Y, así y así se rodó por el concierto social y, así, así, observamos la existencia de concursos de belleza en todas partes, los del café, los de Cartagena, los de blancos y negros. Todo un folclore, una manifestación cultural que fue infectada por la mafia y, luego, la cultura del narcotráfico que la arrolló y, de qué forma. Por poco, fuera de descalificar el evento cultural, lo acaban. Gracias a una operación social de amplio esfuerzo se logró casi una resurrección, siempre entre el humor y la imaginación.

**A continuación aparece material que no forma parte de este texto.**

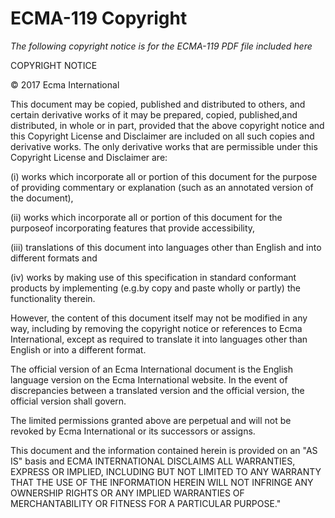 # ECMA-119 Copyright

_The following copyright notice is for the ECMA-119 PDF file included here_

COPYRIGHT NOTICE

© 2017 Ecma International

This document may be copied, published and distributed to others, and certain derivative works of it may be prepared, copied, published,and distributed, in whole or in part, provided that the above copyright notice and this Copyright License and Disclaimer are included on all such copies and derivative works. The only derivative works that are permissible under this Copyright License and Disclaimer are: 

(i) works which incorporate all or portion of this document for the purpose of providing commentary or explanation (such as an annotated version of the document),

(ii) works which incorporate all or portion of this document for the purposeof incorporating features that provide accessibility,

(iii) translations of this document into languages other than English and into different formats and

(iv) works by making use of this specification in standard conformant products by implementing (e.g.by copy and paste wholly or partly) the functionality therein.

However, the content of this document itself may not be modified in any way, including by removing the copyright notice or references to Ecma International, except as required to translate it into languages other than English or into a different format.

The official version of an Ecma International document is the English language version on the Ecma International website. In the event of discrepancies between a translated version and the official version, the official version shall govern.

The limited permissions granted above are perpetual and will not be revoked by Ecma International or its successors or assigns.

This document and the information contained herein is provided on an "AS IS" basis and ECMA INTERNATIONAL DISCLAIMS ALL WARRANTIES, EXPRESS OR IMPLIED, INCLUDING BUT NOT LIMITED TO ANY WARRANTY THAT THE USE OF THE INFORMATION HEREIN WILL NOT INFRINGE ANY OWNERSHIP RIGHTS OR ANY IMPLIED WARRANTIES OF MERCHANTABILITY OR FITNESS FOR A PARTICULAR PURPOSE."
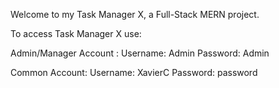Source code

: Welcome to my Task Manager X, a Full-Stack MERN project.

To access Task Manager X use:

Admin/Manager Account : Username: Admin Password: Admin

Common Account: Username: XavierC Password: password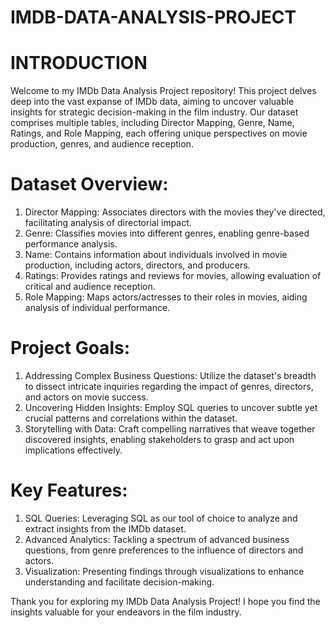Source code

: # IMDB-DATA-ANALYSIS-PROJECT

# INTRODUCTION
 Welcome to my IMDb Data Analysis Project repository! This project delves deep into the vast expanse of IMDb data, aiming to uncover valuable insights for strategic decision-making in the film industry. Our dataset comprises multiple tables, including Director Mapping, Genre, Name, Ratings, and Role Mapping, each offering unique perspectives on movie production, genres, and audience reception.

# Dataset Overview:

1. Director Mapping: Associates directors with the movies they've directed, facilitating analysis of directorial impact.
2. Genre: Classifies movies into different genres, enabling genre-based performance analysis.
3. Name: Contains information about individuals involved in movie production, including actors, directors, and producers.
4. Ratings: Provides ratings and reviews for movies, allowing evaluation of critical and audience reception.
5. Role Mapping: Maps actors/actresses to their roles in movies, aiding analysis of individual performance.

# Project Goals:

1. Addressing Complex Business Questions: Utilize the dataset's breadth to dissect intricate inquiries regarding the impact of genres, directors, and actors on movie success.
2. Uncovering Hidden Insights: Employ SQL queries to uncover subtle yet crucial patterns and correlations within the dataset.
3. Storytelling with Data: Craft compelling narratives that weave together discovered insights, enabling stakeholders to grasp and act upon implications effectively.

# Key Features:

1. SQL Queries: Leveraging SQL as our tool of choice to analyze and extract insights from the IMDb dataset.
2. Advanced Analytics: Tackling a spectrum of advanced business questions, from genre preferences to the influence of directors and actors.
3. Visualization: Presenting findings through visualizations to enhance understanding and facilitate decision-making.

Thank you for exploring my IMDb Data Analysis Project! I hope you find the insights valuable for your endeavors in the film industry.
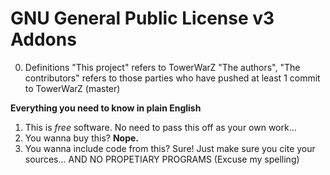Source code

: # GNU General Public License v3 Addons
0. Definitions
"This project" refers to TowerWarZ
"The authors", "The contributors" refers to those parties who have pushed at least 1 commit to TowerWarZ (master)

__Everything you need to know in plain English__

1. This is _free_ software. No need to pass this off as your own work...
2. You wanna buy this? __Nope.__
3. You wanna include code from this? Sure! Just make sure you cite your sources... AND NO PROPETIARY PROGRAMS (Excuse my spelling)
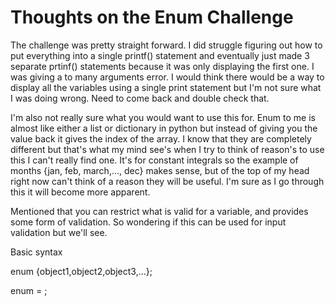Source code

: # Thoughts on the Enum Challenge

The challenge was pretty straight forward. I did struggle figuring out how to put everything into a single printf() statement and eventually just made 3 separate prtinf() statements because it was only displaying the first one. I was giving a to many arguments error. I would think there would be a way to display all the variables using a single print statement but I'm not sure what I was doing wrong. Need to come back and double check that.

I'm also not really sure what you would want to use this for. Enum to me is almost like either a list or dictionary in python but instead of giving you the value back it gives the index of the array. I know that they are completely different but that's what my mind see's when I try to think of reason's to use this I can't really find one. It's for constant integrals so the example of months {jan, feb, march,..., dec} makes sense, but of the top of my head right now can't think of a reason they will be useful. I'm sure as I go through this it will become more apparent. 

Mentioned that you can restrict what is valid for a variable, and provides some form of validation. So wondering if this can be used for input validation but we'll see. 

Basic syntax

enum <variableClass> {object1,object2,object3,...};

enum <variableClass> <variableName> = <object>;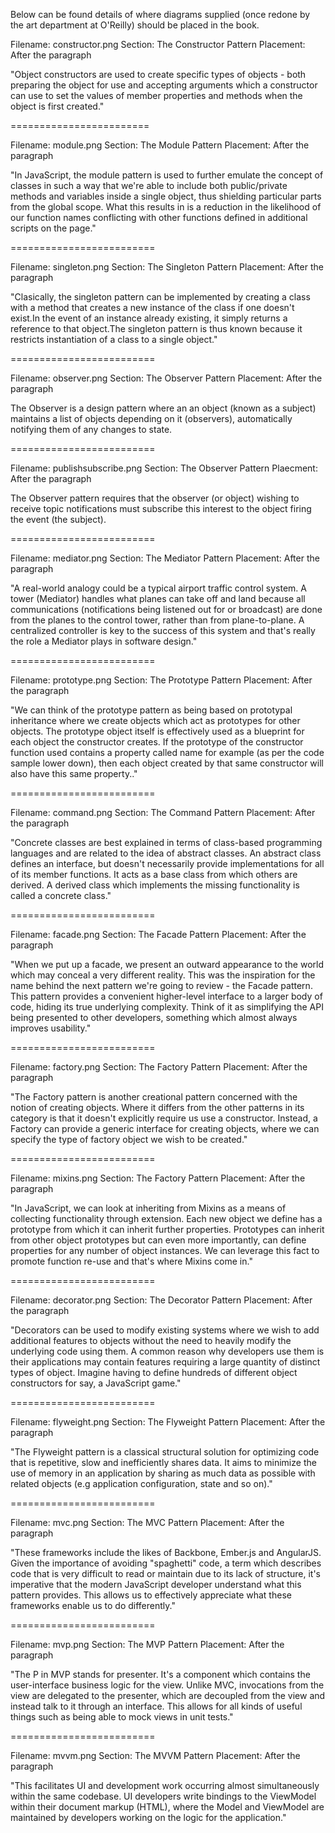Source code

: 

Below can be found details of where diagrams supplied (once redone by the art department at O'Reilly) should be placed in the book.


Filename: constructor.png
Section: The Constructor Pattern
Placement: After the paragraph 

"Object constructors are used to create specific types of objects - both preparing the object for use and accepting arguments which a constructor can use to set the values of member properties and methods when the object is first created."

========================

Filename: module.png
Section: The Module Pattern
Placement: After the paragraph 

"In JavaScript, the module pattern is used to further emulate the concept of classes in such a way that we're able to include both public/private methods and variables inside a single object, thus shielding particular parts from the global scope. What this results in is a reduction in the likelihood of our function names conflicting with other functions defined in additional scripts on the page."

=========================

Filename: singleton.png
Section: The Singleton Pattern
Placement: After the paragraph 

"Clasically, the singleton pattern can be implemented by creating a class with a method that creates a new instance of the class if one doesn't exist.In the event of an instance already existing, it simply returns a reference to that object.The singleton pattern is thus known because it restricts instantiation of a class to a single object."

=========================

Filename: observer.png
Section: The Observer Pattern
Placement: After the paragraph 

The Observer is a design pattern where an an object (known as a subject) maintains a list of objects depending on it (observers), automatically notifying them of any changes to state.

=========================

Filename: publishsubscribe.png
Section: The Observer Pattern
Plaecment: After the paragraph

The Observer pattern requires that the observer (or object) wishing to receive topic notifications must subscribe this interest to the object firing the event (the subject).

=========================

Filename: mediator.png
Section: The Mediator Pattern
Placement: After the paragraph 

"A real-world analogy could be a typical airport traffic control system. A tower (Mediator) handles what planes can take off and land because all communications (notifications being listened out for or broadcast) are done from the planes to the control tower, rather than from plane-to-plane. A centralized controller is key to the success of this system and that's really the role a Mediator plays in software design."


=========================

Filename: prototype.png
Section: The Prototype Pattern
Placement: After the paragraph 

"We can think of the prototype pattern as being based on prototypal inheritance where we create objects which act as prototypes for other objects. The prototype object itself is effectively used as a blueprint for each object the constructor creates. If the prototype of the constructor function used contains a property called name for example (as per the code sample lower down), then each object created by that same constructor will also have this same property.."


=========================

Filename: command.png
Section: The Command Pattern
Placement: After the paragraph 

"Concrete classes are best explained in terms of class-based programming languages and are related to the idea of abstract classes. An abstract class defines an interface, but doesn't necessarily provide implementations for all of its member functions. It acts as a base class from which others are derived. A derived class which implements the missing functionality is called a concrete class."


=========================

Filename: facade.png
Section: The Facade Pattern
Placement: After the paragraph 

"When we put up a facade, we present an outward appearance to the world which may conceal a very different reality. This was the inspiration for the name behind the next pattern we're going to review - the Facade pattern. This pattern provides a convenient higher-level interface to a larger body of code, hiding its true underlying complexity. Think of it as simplifying the API being presented to other developers, something which almost always improves usability."



=========================

Filename: factory.png
Section: The Factory Pattern
Placement: After the paragraph 

"The Factory pattern is another creational pattern concerned with the notion of creating objects. Where it differs from the other patterns in its category is that it doesn't explicitly require us use a constructor. Instead, a Factory can provide a generic interface for creating objects, where we can specify the type of factory object we wish to be created."


=========================

Filename: mixins.png
Section: The Factory Pattern
Placement: After the paragraph 

"In JavaScript, we can look at inheriting from Mixins as a means of collecting functionality through extension. Each new object we define has a prototype from which it can inherit further properties. Prototypes can inherit from other object prototypes but can even more importantly, can define properties for any number of object instances. We can leverage this fact to promote function re-use and that's where Mixins come in."


=========================

Filename: decorator.png
Section: The Decorator Pattern
Placement: After the paragraph 

"Decorators can be used to modify existing systems where we wish to add additional features to objects without the need to heavily modify the underlying code using them. A common reason why developers use them is their applications may contain features requiring a large quantity of distinct types of object. Imagine having to define hundreds of different object constructors for say, a JavaScript game."


=========================

Filename: flyweight.png
Section: The Flyweight Pattern
Placement: After the paragraph 

"The Flyweight pattern is a classical structural solution for optimizing code that is repetitive, slow and inefficiently shares data. It aims to minimize the use of memory in an application by sharing as much data as possible with related objects (e.g application configuration, state and so on)."



=========================

Filename: mvc.png
Section: The MVC Pattern
Placement: After the paragraph 

"These frameworks include the likes of Backbone, Ember.js and AngularJS. Given the importance of avoiding "spaghetti" code, a term which describes code that is very difficult to read or maintain due to its lack of structure, it's imperative that the modern JavaScript developer understand what this pattern provides. This allows us to effectively appreciate what these frameworks enable us to do differently."


=========================

Filename: mvp.png
Section: The MVP Pattern
Placement: After the paragraph 

"The P in MVP stands for presenter. It's a component which contains the user-interface business logic for the view. Unlike MVC, invocations from the view are delegated to the presenter, which are decoupled from the view and instead talk to it through an interface. This allows for all kinds of useful things such as being able to mock views in unit tests."


=========================

Filename: mvvm.png
Section: The MVVM Pattern
Placement: After the paragraph 

"This facilitates UI and development work occurring almost simultaneously within the same codebase. UI developers write bindings to the ViewModel within their document markup (HTML), where the Model and ViewModel are maintained by developers working on the logic for the application."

De la competencia por ella misma, se pasó a la del lucro fácil, en la participación para lograr beneficios a un sector, tema cuasi contracultural; campeó la corrupción.

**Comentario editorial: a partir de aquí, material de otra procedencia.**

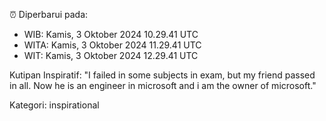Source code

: ⏰ Diperbarui pada:
- WIB: Kamis, 3 Oktober 2024 10.29.41 UTC
- WITA: Kamis, 3 Oktober 2024 11.29.41 UTC
- WIT: Kamis, 3 Oktober 2024 12.29.41 UTC

Kutipan Inspiratif:
"I failed in some subjects in exam, but my friend passed in all. Now he is an engineer in microsoft and i am the owner of microsoft."


Kategori: inspirational

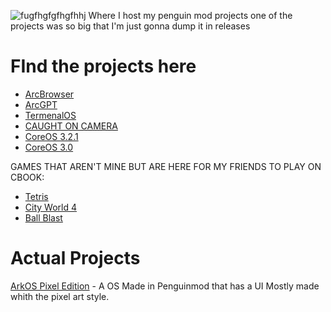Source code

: ![fugfhgfgfhgfhhj](https://github.com/user-attachments/assets/a37c27c1-8bba-48a1-bcf8-664dff499096)
Where I host my penguin mod projects
one of the projects was so big that I'm just gonna dump it in releases

# FInd the projects here
- [ArcBrowser](ArcBrowser.html)
- [ArcGPT](https://arc360alt.github.io/ArcGPT/ArcGPT03.html)
- [TermenalOS](TerminalOS.html)
- [CAUGHT ON CAMERA](https://github.com/arc360alt/arcprojecthosting/releases/tag/v1)
- [CoreOS 3.2.1](https://github.com/arc360alt/arcprojecthosting/releases/tag/v1)
- [CoreOS 3.0](CoreOS.html)

GAMES THAT AREN'T MINE BUT ARE HERE FOR MY FRIENDS TO PLAY ON CBOOK:
- [Tetris](Tetris.html)
- [City World 4](CW4.html)
- [Ball Blast](BallBlast.html)

# Actual Projects
[ArkOS Pixel Edition](https://arc360alt.github.io/arcprojecthosting/ArkOS%20Pixel%20edition/arkospe) - A OS Made in Penguinmod that has a UI Mostly made whith the pixel art style.
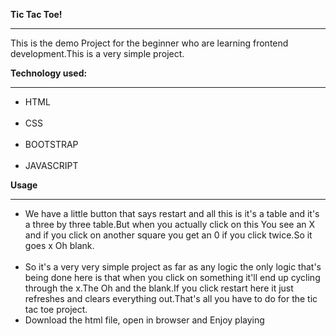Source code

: <img src="">
<p><b>Tic Tac Toe!</b></p>
<hr></hr>
<p>This is the demo Project for the beginner who are learning frontend development.This is a very simple project.</p>
<p><b>Technology used:</b><hr></hr><ul><li>HTML</li><br /><li>CSS</li><br /><li>BOOTSTRAP</li><br /><li>JAVASCRIPT</li></ul>
<p><b>Usage</b></p>
<hr></hr>
<ul>
<li>We have a little button that says restart and all this is it's a table and it's a three by three table.But when you actually click on this You see an X and if you click on another square you get an 0 if you click twice.So it goes x Oh blank.</li><br />
<li>So it's a very very simple project as far as any logic the only logic that's being done here is that when you click on something it'll end up cycling through the x.The Oh and the blank.If you click restart here it just refreshes and clears everything out.That's all you have to do for the tic tac toe project.</li>
  <li>Download the html file, open in browser and Enjoy playing</li>
  </ul>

Ahora, mientras que los certámenes se desarrollan y, ojalá no atenten nuevamente en su contra, lastimosamente lo reinante son los males que agobian al país, entre pobreza, desazón y miedo, se ofrecen, se dan las reinantes cortes de aprovechadores del servicio público; existe un juego de cortes cuasi medievales en donde familias, con alguno de sus miembros condenados por deshonestas habilidades y hasta por crímenes de lesa humanidad, execrables crímenes, siguen merodeando el poder, haciéndolo propio, empoderándose y gozando de él, como si tal; en una postura, una tendencia exclusiva, excluyente, como si el poder fuera de genética tendencia. Nada les pasa, el fuero de ese sistema cortesano que se apropió del país allí está; los que creen y, se las creen que como el ‘Mesías’, perdón por la cita, son la salvación, la iniciación del mundo, de la sociedad, del Estado, en donde este sin ellos no pueden sobrevivir: unos Adanistas [1], toda una secta, pululan por doquier.
Entonces, sí hay reinados y cortes. Se han apropiado del poder, de los órganos de lo público, cooptado el Estado.
Se proponen reformas, más reformas; ajustes, más ajustes, siempre y cuando, a la hora de concretarlos, no se toque el imperio, que es grato y jugoso, rentable como la guerra que es de su estilo proponer. Y, volvamos, cambios que de tocar el imperio, se hallan bajo la amenaza del miedo y la hecatombe.
Se vende con empeño que, sin ese imperio, sin su presencia, no existe nada: solo inseguridad, oscuridad, pecado y caos. Y, nada pasa porque en la imaginería social así se ha posesionado la fuerza del reinado. El buen cortesano vende lo que el imperio desea, como la lucha de ideologías, la imposible llegada del comunismo; quien no esté de acuerdo con ese imperio, es impío, loco o delincuente.
Una imaginería de destrucción, un aplazamiento de decisiones de Estado, que se cambian por posturas personales y por supuesto, de lucro fácil. ¡Alerta! el reinado debe ser de la norma, del Estado y, de la democracia y esa debe ser la imaginería social y, el mejor chascarrillo contra la corrupción.